**Work instructions**
Each record below needs to be retyped exactly.

**Data extracted from a collection**
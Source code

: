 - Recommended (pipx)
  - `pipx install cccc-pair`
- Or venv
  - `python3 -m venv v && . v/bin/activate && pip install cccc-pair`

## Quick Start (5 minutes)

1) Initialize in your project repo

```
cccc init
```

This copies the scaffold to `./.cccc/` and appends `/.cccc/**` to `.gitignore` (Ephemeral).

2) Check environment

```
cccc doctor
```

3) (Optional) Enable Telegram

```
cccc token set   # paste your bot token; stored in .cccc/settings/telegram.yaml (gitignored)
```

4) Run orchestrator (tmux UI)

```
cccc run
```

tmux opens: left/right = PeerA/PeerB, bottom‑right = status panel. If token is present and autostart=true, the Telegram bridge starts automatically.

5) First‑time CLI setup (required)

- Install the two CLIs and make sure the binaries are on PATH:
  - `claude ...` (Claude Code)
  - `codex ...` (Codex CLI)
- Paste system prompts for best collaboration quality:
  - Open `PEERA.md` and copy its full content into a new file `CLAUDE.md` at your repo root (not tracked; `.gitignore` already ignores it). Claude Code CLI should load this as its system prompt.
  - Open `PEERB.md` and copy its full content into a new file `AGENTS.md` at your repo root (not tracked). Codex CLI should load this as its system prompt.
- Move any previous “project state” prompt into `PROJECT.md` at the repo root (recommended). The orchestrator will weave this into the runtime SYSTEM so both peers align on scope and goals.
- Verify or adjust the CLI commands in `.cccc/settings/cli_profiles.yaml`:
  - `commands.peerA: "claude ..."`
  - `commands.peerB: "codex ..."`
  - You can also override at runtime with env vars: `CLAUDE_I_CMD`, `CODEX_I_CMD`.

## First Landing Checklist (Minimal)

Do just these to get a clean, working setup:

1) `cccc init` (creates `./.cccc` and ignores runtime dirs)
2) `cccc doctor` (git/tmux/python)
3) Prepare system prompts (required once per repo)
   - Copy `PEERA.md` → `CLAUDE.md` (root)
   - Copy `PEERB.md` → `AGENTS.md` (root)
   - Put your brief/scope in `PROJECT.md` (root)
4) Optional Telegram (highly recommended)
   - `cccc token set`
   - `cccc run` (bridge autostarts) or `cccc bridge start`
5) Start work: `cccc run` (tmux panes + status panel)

**Answer section**
Source code

: - Recommended (pipx)
  - `pipx install cccc-pair`
- Or venv
  - `python3 -m venv v && . v/bin/activate && pip install cccc-pair`

## Quick Start (5 minutes)

1) Initialize in your project repo

```
cccc init
```

This copies the scaffold to `./.cccc/` and appends `/.cccc/**` to `.gitignore` (Ephemeral).

2) Check environment

```
cccc doctor
```

3) (Optional) Enable Telegram

```
cccc token set   # paste your bot token; stored in .cccc/settings/telegram.yaml (gitignored)
```

4) Run orchestrator (tmux UI)

```
cccc run
```

tmux opens: left/right = PeerA/PeerB, bottom‑right = status panel. If token is present and autostart=true, the Telegram bridge starts automatically.

5) First‑time CLI setup (required)

- Install the two CLIs and make sure the binaries are on PATH:
  - `claude ...` (Claude Code)
  - `codex ...` (Codex CLI)
- Paste system prompts for best collaboration quality:
  - Open `PEERA.md` and copy its full content into a new file `CLAUDE.md` at your repo root (not tracked; `.gitignore` already ignores it). Claude Code CLI should load this as its system prompt.
  - Open `PEERB.md` and copy its full content into a new file `AGENTS.md` at your repo root (not tracked). Codex CLI should load this as its system prompt.
- Move any previous “project state” prompt into `PROJECT.md` at the repo root (recommended). The orchestrator will weave this into the runtime SYSTEM so both peers align on scope and goals.
- Verify or adjust the CLI commands in `.cccc/settings/cli_profiles.yaml`:
  - `commands.peerA: "claude ..."`
  - `commands.peerB: "codex ..."`
  - You can also override at runtime with env vars: `CLAUDE_I_CMD`, `CODEX_I_CMD`.

## First Landing Checklist (Minimal)

Do just these to get a clean, working setup:

1) `cccc init` (creates `./.cccc` and ignores runtime dirs)
2) `cccc doctor` (git/tmux/python)
3) Prepare system prompts (required once per repo)
   - Copy `PEERA.md` → `CLAUDE.md` (root)
   - Copy `PEERB.md` → `AGENTS.md` (root)
   - Put your brief/scope in `PROJECT.md` (root)
4) Optional Telegram (highly recommended)
   - `cccc token set`
   - `cccc run` (bridge autostarts) or `cccc bridge start`
5) Start work: `cccc run` (tmux panes + status panel)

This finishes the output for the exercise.